Along with taking 40 odd minutes to process listings.csv when the rest of us do it in 5.

Only so much can be done programmatically if you simply have a slow machine.

MarkAusten · Jul 25, 2018

Tromador said:
What exactly takes 2 minutes when running the listener?

It sounds like you mean a single market update. If so, be aware that this takes less than a second, often only 100ths of a second for my server, or 3 different PCs we have feedback from.

Along with taking 40 odd minutes to process listings.csv when the rest of us do it in 5.

Only so much can be done programmatically if you simply have a slow machine.

Sorry, I wasn't being clear again. If you import the listings file in a single transaction, the commit can take nearly 3 minutes to complete during which time the system appears to freeze in that nothing appears to happen during that time.

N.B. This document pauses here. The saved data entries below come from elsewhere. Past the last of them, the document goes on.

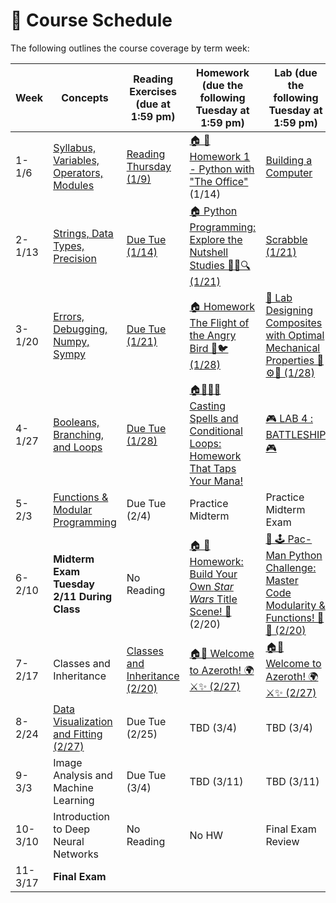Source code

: # 📆 Course Schedule

The following outlines the course coverage by term week:

| Week    | Concepts                                                              | Reading Exercises (due at 1:59 pm)                    | Homework (due the following Tuesday at 1:59 pm)                                                                    | Lab (due the following Tuesday at 1:59 pm)                    |
| ------- | --------------------------------------------------------------------- | ----------------------------------------------------- | ------------------------------------------------------------------------------------------------------------------ | ------------------------------------------------------------- |
| 1-1/6   | [Syllabus, Variables, Operators, Modules](../week_1/lecture/index.md) | [Reading Thursday (1/9)](../week_1/readings/index.md) | [🏠 🧠 Homework 1 - Python with "The Office"](../week_1/homework/1_Homework_1_Python_with_The_Office.ipynb) (1/14) | [Building a Computer](../week_1/lab/1_building-a-computer.md) |
| 2-1/13  | [Strings, Data Types, Precision](../week_2/lecture/index.md)          | [Due Tue (1/14)](../week_2/readings/index.md)         | [🏠 Python Programming: Explore the Nutshell Studies 🕵️‍♀️🔍 (1/21)](../week_2/homework/1_homework.ipynb)             | [Scrabble (1/21)](../week_2/lab/1_lab_scrabble.ipynb)         |
| 3-1/20  | [Errors, Debugging, Numpy, Sympy](../week_3/lecture/index.md)                       | [Due Tue (1/21)](../week_3/readings/index.md)                                        | [🏠 Homework The Flight of the Angry Bird 🚀🐦 (1/28)](../week_3/homework/angry_bird.ipynb)                                                                                       | [🧪 Lab Designing Composites with Optimal Mechanical Properties 🔩⚙️💪 (1/28)](../week_3/lab/1_lab_composite.ipynb)                                       |
| 4-1/27  | [Booleans, Branching, and Loops](../week_4/lecture/index.md)                                                       | [Due Tue (1/28)](../week_4/readings/index.md)                                        |       [🏠🧙‍♂️📜 Casting Spells and Conditional Loops: Homework That Taps Your Mana!](../week_4/homework/homework_4.ipynb)                          | [🎮 LAB 4 : BATTLESHIP 🎮](../week_4/lab4/Lab_4_Battleship.ipynb)                                  |
| 5-2/3   |  [Functions & Modular Programming](../week_5/readings/index.md)            | Due Tue (2/4)                                         | Practice Midterm                                                                                                   | Practice Midterm Exam                                         |
| 6-2/10  | **Midterm Exam Tuesday 2/11 During Class**                         | No Reading                                            | [🏠 🚀 Homework: Build Your Own *Star Wars* Title Scene! 🌌 ](../week_6/homework/1_star_wars_q.ipynb) (2/20)                                                                                                   | [ 🧪 🕹️ Pac-Man Python Challenge: Master Code Modularity & Functions! 🍒👻 (2/20)](../week_6/lab/1_PacMan.ipynb)                             |
| 7-2/17  |  Classes and Inheritance                                   | [Classes and Inheritance (2/20)](../week_7/readings/index.md)                                        | [🏠🧪 Welcome to Azeroth! 🌍⚔️✨   (2/27) ](../week_7/lab/1_world_of_warcraft.ipynb)                                                                                                   | [🏠🧪 Welcome to Azeroth! 🌍⚔️✨   (2/27) ](../week_7/lab/1_world_of_warcraft.ipynb)                                          |
| 8-2/24  |                      [Data Visualization and Fitting (2/27)](../week_8/readings/index.md)                          | Due Tue (2/25)                                        | TBD (3/4)                                                                     | TBD (3/4)                                 |
| 9-3/3   | Image Analysis and Machine Learning                                        | Due Tue (3/4)                                         | TBD (3/11)                                                                                                     | TBD (3/11)                                   |
| 10-3/10 | Introduction to Deep Neural Networks                                                 | No Reading                                            | No HW                                                                                                              |  Final Exam Review                                     |
| 11-3/17 | **Final Exam**                                                        |                                                       |                                                                                                                    |                                                               |
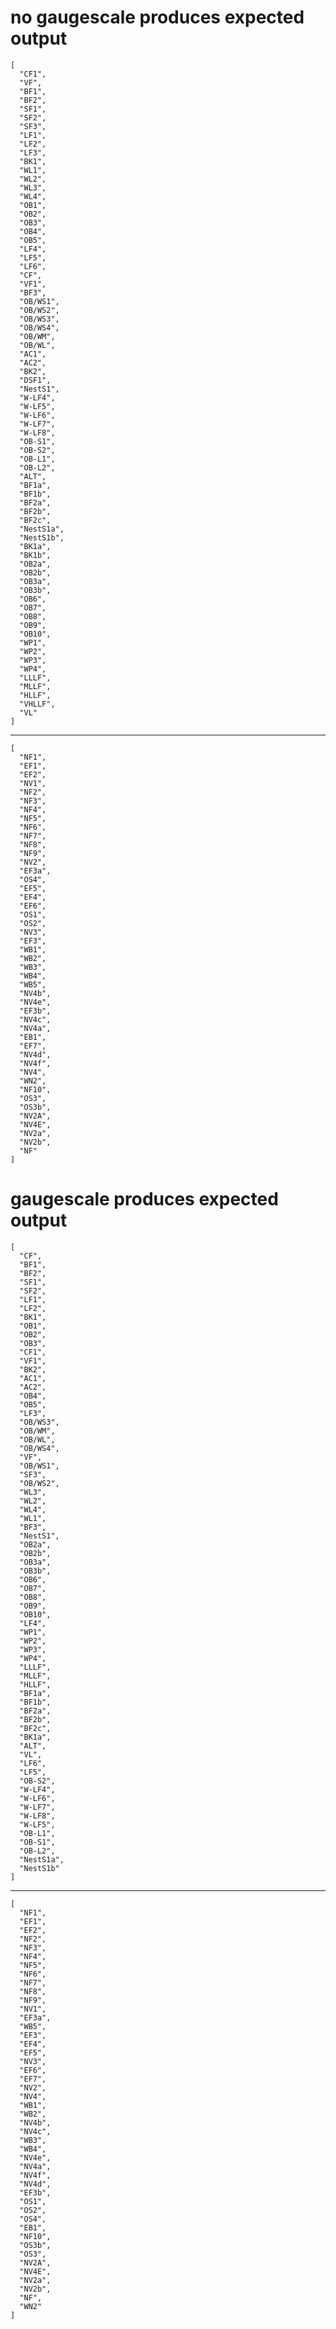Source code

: # no gaugescale produces expected output

    [
      "CF1",
      "VF",
      "BF1",
      "BF2",
      "SF1",
      "SF2",
      "SF3",
      "LF1",
      "LF2",
      "LF3",
      "BK1",
      "WL1",
      "WL2",
      "WL3",
      "WL4",
      "OB1",
      "OB2",
      "OB3",
      "OB4",
      "OB5",
      "LF4",
      "LF5",
      "LF6",
      "CF",
      "VF1",
      "BF3",
      "OB/WS1",
      "OB/WS2",
      "OB/WS3",
      "OB/WS4",
      "OB/WM",
      "OB/WL",
      "AC1",
      "AC2",
      "BK2",
      "DSF1",
      "NestS1",
      "W-LF4",
      "W-LF5",
      "W-LF6",
      "W-LF7",
      "W-LF8",
      "OB-S1",
      "OB-S2",
      "OB-L1",
      "OB-L2",
      "ALT",
      "BF1a",
      "BF1b",
      "BF2a",
      "BF2b",
      "BF2c",
      "NestS1a",
      "NestS1b",
      "BK1a",
      "BK1b",
      "OB2a",
      "OB2b",
      "OB3a",
      "OB3b",
      "OB6",
      "OB7",
      "OB8",
      "OB9",
      "OB10",
      "WP1",
      "WP2",
      "WP3",
      "WP4",
      "LLLF",
      "MLLF",
      "HLLF",
      "VHLLF",
      "VL"
    ]

---

    [
      "NF1",
      "EF1",
      "EF2",
      "NV1",
      "NF2",
      "NF3",
      "NF4",
      "NF5",
      "NF6",
      "NF7",
      "NF8",
      "NF9",
      "NV2",
      "EF3a",
      "OS4",
      "EF5",
      "EF4",
      "EF6",
      "OS1",
      "OS2",
      "NV3",
      "EF3",
      "WB1",
      "WB2",
      "WB3",
      "WB4",
      "WB5",
      "NV4b",
      "NV4e",
      "EF3b",
      "NV4c",
      "NV4a",
      "EB1",
      "EF7",
      "NV4d",
      "NV4f",
      "NV4",
      "WN2",
      "NF10",
      "OS3",
      "OS3b",
      "NV2A",
      "NV4E",
      "NV2a",
      "NV2b",
      "NF"
    ]

# gaugescale produces expected output

    [
      "CF",
      "BF1",
      "BF2",
      "SF1",
      "SF2",
      "LF1",
      "LF2",
      "BK1",
      "OB1",
      "OB2",
      "OB3",
      "CF1",
      "VF1",
      "BK2",
      "AC1",
      "AC2",
      "OB4",
      "OB5",
      "LF3",
      "OB/WS3",
      "OB/WM",
      "OB/WL",
      "OB/WS4",
      "VF",
      "OB/WS1",
      "SF3",
      "OB/WS2",
      "WL3",
      "WL2",
      "WL4",
      "WL1",
      "BF3",
      "NestS1",
      "OB2a",
      "OB2b",
      "OB3a",
      "OB3b",
      "OB6",
      "OB7",
      "OB8",
      "OB9",
      "OB10",
      "LF4",
      "WP1",
      "WP2",
      "WP3",
      "WP4",
      "LLLF",
      "MLLF",
      "HLLF",
      "BF1a",
      "BF1b",
      "BF2a",
      "BF2b",
      "BF2c",
      "BK1a",
      "ALT",
      "VL",
      "LF6",
      "LF5",
      "OB-S2",
      "W-LF4",
      "W-LF6",
      "W-LF7",
      "W-LF8",
      "W-LF5",
      "OB-L1",
      "OB-S1",
      "OB-L2",
      "NestS1a",
      "NestS1b"
    ]

---

    [
      "NF1",
      "EF1",
      "EF2",
      "NF2",
      "NF3",
      "NF4",
      "NF5",
      "NF6",
      "NF7",
      "NF8",
      "NF9",
      "NV1",
      "EF3a",
      "WB5",
      "EF3",
      "EF4",
      "EF5",
      "NV3",
      "EF6",
      "EF7",
      "NV2",
      "NV4",
      "WB1",
      "WB2",
      "NV4b",
      "NV4c",
      "WB3",
      "WB4",
      "NV4e",
      "NV4a",
      "NV4f",
      "NV4d",
      "EF3b",
      "OS1",
      "OS2",
      "OS4",
      "EB1",
      "NF10",
      "OS3b",
      "OS3",
      "NV2A",
      "NV4E",
      "NV2a",
      "NV2b",
      "NF",
      "WN2"
    ]

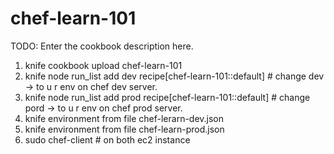 # chef-learn-101

TODO: Enter the cookbook description here.
1)  knife cookbook upload chef-learn-101
2)  knife node run_list add dev recipe[chef-learn-101::default]  # change dev -> to u r env on chef dev server.
3)  knife node run_list add prod recipe[chef-learn-101::default] # change pord -> to u r env on chef  prod server.
4)  knife environment from file chef-lerarn-dev.json
5)  knife environment from file chef-learn-prod.json
6)  sudo chef-client  # on both ec2 instance 

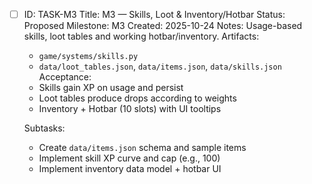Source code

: - [ ] ID: TASK-M3
  Title: M3 — Skills, Loot & Inventory/Hotbar
  Status: Proposed
  Milestone: M3
  Created: 2025-10-24
  Notes: Usage-based skills, loot tables and working hotbar/inventory.
  Artifacts:
  - `game/systems/skills.py`
  - `data/loot_tables.json`, `data/items.json`, `data/skills.json`
  Acceptance:
  - Skills gain XP on usage and persist
  - Loot tables produce drops according to weights
  - Inventory + Hotbar (10 slots) with UI tooltips

  Subtasks:
  - Create `data/items.json` schema and sample items
  - Implement skill XP curve and cap (e.g., 100)
  - Implement inventory data model + hotbar UI
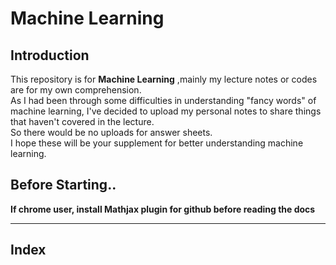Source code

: # Machine Learning
## Introduction
This repository is for **Machine Learning**  ,mainly my lecture notes or codes are for my own comprehension.  
As I had been through some difficulties in understanding "fancy words" of machine learning, I've decided to upload my personal notes to share things that haven't covered in the lecture.  
So there would be no uploads for answer sheets.  
I hope these will be your supplement for better understanding machine learning.  

## Before Starting..

**If chrome user, install Mathjax plugin for github before reading the docs**

---
## Index
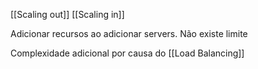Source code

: [[Scaling out]]
[[Scaling in]]

Adicionar recursos ao adicionar servers.
Não existe limite


Complexidade adicional por causa do [[Load Balancing]]
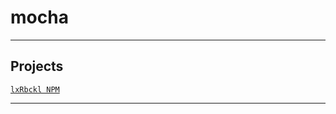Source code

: # mocha

---

## Projects
[`lxRbckl NPM`](https://github.com/lxRbckl/lxRbckl/blob/NPM/README.md)

---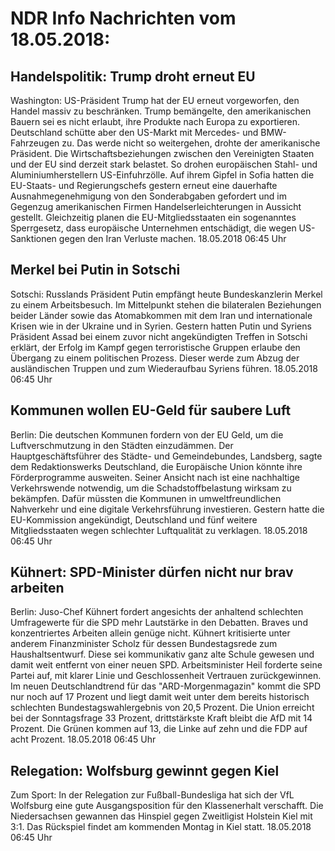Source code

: # NDR Info Nachrichten vom 18.05.2018:


## Handelspolitik: Trump droht erneut EU
Washington: US-Präsident Trump hat der EU erneut vorgeworfen, den Handel massiv zu beschränken. Trump bemängelte, den amerikanischen Bauern sei es nicht erlaubt, ihre Produkte nach Europa zu exportieren. Deutschland schütte aber den US-Markt mit Mercedes- und BMW-Fahrzeugen zu. Das werde nicht so weitergehen, drohte der amerikanische Präsident. Die Wirtschaftsbeziehungen zwischen den Vereinigten Staaten und der EU sind derzeit stark belastet. So drohen europäischen Stahl- und Aluminiumherstellern US-Einfuhrzölle. Auf ihrem Gipfel in Sofia hatten die EU-Staats- und Regierungschefs gestern erneut eine dauerhafte Ausnahmegenehmigung von den Sonderabgaben gefordert und im Gegenzug amerikanischen Firmen Handelserleichterungen in Aussicht gestellt. Gleichzeitig planen die EU-Mitgliedsstaaten ein sogenanntes Sperrgesetz, dass europäische Unternehmen entschädigt, die wegen US-Sanktionen gegen den Iran Verluste machen. 18.05.2018 06:45 Uhr 

## Merkel bei Putin in Sotschi
Sotschi: Russlands Präsident Putin empfängt heute Bundeskanzlerin Merkel zu einem Arbeitsbesuch. Im Mittelpunkt stehen die bilateralen Beziehungen beider Länder sowie das Atomabkommen mit dem Iran und internationale Krisen wie in der Ukraine und in Syrien. Gestern hatten Putin und Syriens Präsident Assad bei einem zuvor nicht angekündigten Treffen in Sotschi erklärt, der Erfolg im Kampf gegen terroristische Gruppen erlaube den Übergang zu einem politischen Prozess. Dieser werde zum Abzug der ausländischen Truppen und zum Wiederaufbau Syriens führen. 18.05.2018 06:45 Uhr 

## Kommunen wollen EU-Geld für saubere Luft
Berlin: Die deutschen Kommunen fordern von der EU Geld, um die Luftverschmutzung in den Städten einzudämmen. Der Hauptgeschäftsführer des Städte- und Gemeindebundes, Landsberg, sagte dem Redaktionswerks Deutschland, die Europäische Union könnte ihre Förderprogramme ausweiten. Seiner Ansicht nach ist eine nachhaltige Verkehrswende notwendig, um die Schadstoffbelastung wirksam zu bekämpfen. Dafür müssten die Kommunen in umweltfreundlichen Nahverkehr und eine digitale Verkehrsführung investieren. Gestern hatte die EU-Kommission angekündigt, Deutschland und fünf weitere Mitgliedsstaaten wegen schlechter Luftqualität zu verklagen. 18.05.2018 06:45 Uhr 

## Kühnert: SPD-Minister dürfen nicht nur brav arbeiten
Berlin: Juso-Chef Kühnert fordert angesichts der anhaltend schlechten Umfragewerte für die SPD mehr Lautstärke in den Debatten. Braves und konzentriertes Arbeiten allein genüge nicht. Kühnert kritisierte unter anderem Finanzminister Scholz für dessen Bundestagsrede zum Haushaltsentwurf. Diese sei kommunikativ ganz alte Schule gewesen und damit weit entfernt von einer neuen SPD. Arbeitsminister Heil forderte seine Partei auf, mit klarer Linie und Geschlossenheit Vertrauen zurückgewinnen. Im neuen Deutschlandtrend für das "ARD-Morgenmagazin" kommt die SPD nur noch auf 17 Prozent und liegt damit weit unter dem bereits historisch schlechten Bundestagswahlergebnis von 20,5 Prozent. Die Union erreicht bei der Sonntagsfrage 33 Prozent, drittstärkste Kraft bleibt die AfD mit 14 Prozent. Die Grünen kommen auf 13, die Linke auf zehn und die FDP auf acht Prozent. 18.05.2018 06:45 Uhr 

## Relegation: Wolfsburg gewinnt gegen Kiel
Zum Sport: In der Relegation zur Fußball-Bundesliga hat sich der VfL Wolfsburg eine gute Ausgangsposition für den Klassenerhalt verschafft. Die Niedersachsen gewannen das Hinspiel gegen Zweitligist Holstein Kiel mit 3:1. Das Rückspiel findet am kommenden Montag in Kiel statt. 18.05.2018 06:45 Uhr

As for a slow machine, I didn't think I had one. I have a i5-4690 running at 3.5GHz with 16GB RAM

Still, I have updated my games PC with the latest code and the import is as follows:

Code:

NOTE: Downloading file 'listings.csv'.
NOTE: Requesting http://elite.ripz.org/files/listings.csv
NOTE: Downloaded 151.8MB of gziped data  11.5MB/s
NOTE: Processing market data from listings.csv: Start time = 2018-07-25 09:59:50.560386
NOTE: Finished processing market data. End time = 2018-07-25 10:10:50.699030

So it now takes 11 minutes on my PC instead of the 40 or so previously, a factor of around 4 increase in performance with your recent code improvements. A significant improvement, many thanks.